Customers partnering with HUMAN for Ad Fraud Defense and Ad Fraud Sensor are protected from the impact of NewsJunkie. HUMAN’s Ad Fraud Defense integrates supply chain intelligence directly into its IVT protection platform through capabilities designed precisely for threats like this one:

Compliance Dashboard: Automated monitoring of industry transparency standards—ads.txt/app-ads.txt, sellers.json, and the OpenRTB SupplyChain Object (SCO)—across the full supply path. When intermediaries are unauthorized, nodes are missing, or supply chain sequences are broken, HUMAN’s Compliance Dashboard flags the discrepancy immediately, transforming raw compliance data into actionable intelligence without the manual burden of standards monitoring. Operations like NewsJunkie, which funnel traffic through a small cluster of recognizable intermediaries, produce characteristic patterns in supply chain data that compliance monitoring can surface.

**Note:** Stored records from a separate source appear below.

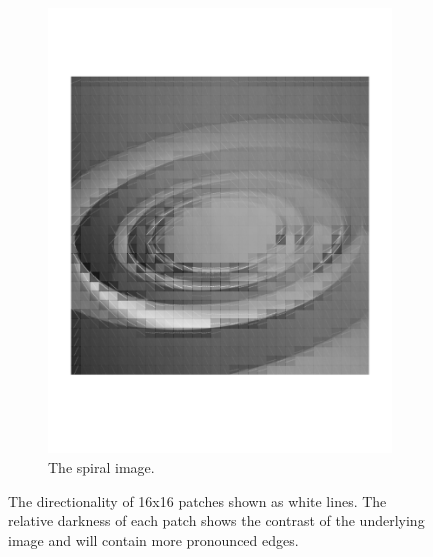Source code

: \begin{figure}[h]
\begin{subfigure}[b]{0.47\textwidth}
		\includegraphics[trim=2cm 5cm 2cm 5cm, clip=true, width=\textwidth]{figures/directional_spiral}
		\caption{The spiral image.}
		\label{fig:spiral}
	\end{subfigure}

	\caption{The directionality of 16x16 patches shown as white lines. The relative darkness of each patch shows the contrast of the underlying image and will contain more pronounced edges.}
	\label{fig:directionality}
\end{figure}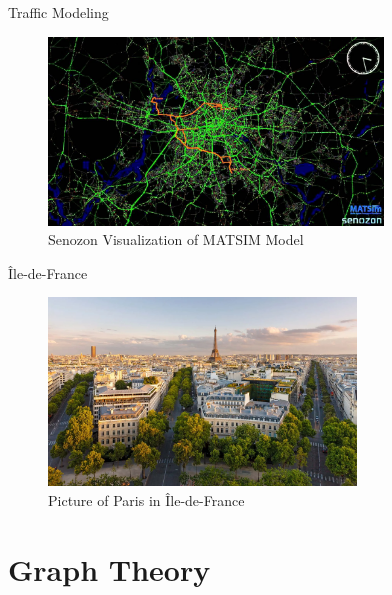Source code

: \documentclass[10pt, aspectratio=169]{beamer}
\begin{document}
    \begin{frame}[fragile]{Traffic Modeling}
        \begin{center}
            \begin{figure}
                \centering
                \includegraphics[height=5cm, keepaspectratio]{images/senozon.jpeg}
                \caption{Senozon Visualization of MATSIM Model \cite{senozon}}
            \end{figure}
        \end{center}
    \end{frame}
    
    \begin{frame}{Île-de-France}
        \begin{center}
            \begin{figure}
                \centering
                \includegraphics[height=5cm, keepaspectratio]{images/iledefrance.png}
                \caption{Picture of Paris in Île-de-France \cite{iledefrance}}
            \end{figure}
        \end{center}
    \end{frame}
    
    \section{Graph Theory}
    
\end{document}
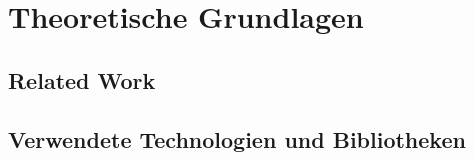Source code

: \chapter{Theoretische Grundlagen}

\section{Related Work}

\section{Verwendete Technologien und Bibliotheken}

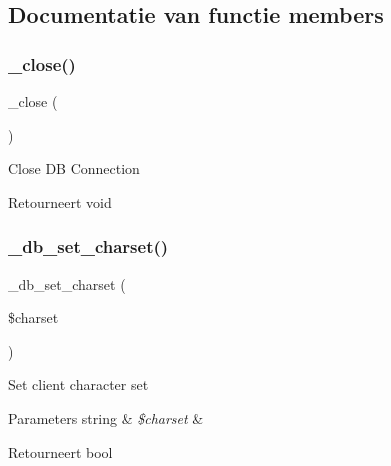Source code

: \subsection{Documentatie van functie members}
\mbox{\label{class_c_i___d_b__mysqli__driver_a4d9082658000e5ede8312067c6dda9db}} 
\subsubsection{\texorpdfstring{\_close()}{\_close()}}
{\footnotesize\ttfamily \+\_\+close (\begin{DoxyParamCaption}{ }\end{DoxyParamCaption})\hspace{0.3cm}{\ttfamily [protected]}}

Close DB Connection

\begin{DoxyReturn}{Retourneert}
void 
\end{DoxyReturn}
\mbox{\label{class_c_i___d_b__mysqli__driver_a2b808d420d8e9fea0b73ad7127f5efb8}} 
\subsubsection{\texorpdfstring{\_db\_set\_charset()}{\_db\_set\_charset()}}
{\footnotesize\ttfamily \+\_\+db\+\_\+set\+\_\+charset (\begin{DoxyParamCaption}\item[{}]{\$charset }\end{DoxyParamCaption})\hspace{0.3cm}{\ttfamily [protected]}}

Set client character set


\begin{DoxyParams}[1]{Parameters}
string & {\em \$charset} & \\
\hline
\end{DoxyParams}
\begin{DoxyReturn}{Retourneert}
bool 
\end{DoxyReturn}
\mbox{\label{class_c_i___d_b__mysqli__driver_af8ef0237bfcdb19215b63fff769e7a55}}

SCO Validation: HUMAN parses the OpenRTB SupplyChain Object from every bid request and validates every intermediary against publisher-authorized seller lists. Full, unbroken supply chains with verifiable nodes at each step are the gold standard; missing nodes, unauthorized sellers, or broken sequences are a red flag. The converging, recognizable topology of the NewsJunkie supply chain is exactly the structural anomaly SCO validation is designed to catch.

Together, these capabilities create a unified view of supply chain integrity, one that combines HUMAN’s market-leading IVT detection with the structural analysis needed to identify operations that exploit the supply chain itself rather than individual devices or apps.

The Compliance Dashboard is the right starting point for any organization looking to understand its exposure to threats like NewsJunkie. It surfaces unauthorized intermediaries, broken supply chains, and anomalous convergence patterns in the supply path automatically. If you’re not sure where your supply chain stands, that’s exactly where to begin. Contact HUMAN to learn how Ad Fraud Defense and Ad Fraud Sensor can be configured for your organization.

Conclusion

NewsJunkie is a case study in how the structural features of the CTV advertising ecosystem can be turned against the buyers who invest in it. The threat actors targeted a premium, high-CPM channel precisely because it offers the best return on “investment” per impression. The operation’s infrastructure was sophisticated enough to route traffic through residential proxies, fabricate device fingerprints, and flow through a coordinated network of intermediary sellers. Everything about it was designed to look like the real thing.

What gave it away was the totality of the evidence:

  • an app with 185 reviews generating 42.2 billion bid requests in a two month span
  • local news traffic concentrated in cities thousands of miles from Jacksonville
  • network latency profiles that belong to data centers, not living rooms
  • IP inconsistency rates running dramatically above the industry norm
  • and a supply chain topology that converges, again and again, on the same small cluster of intermediaries.

HUMAN’s approach to detection combines behavioral signals that catch invalid traffic in the act with supply chain intelligence that maps how it travels, protecting the ecosystem from complex threats like NewsJunkie.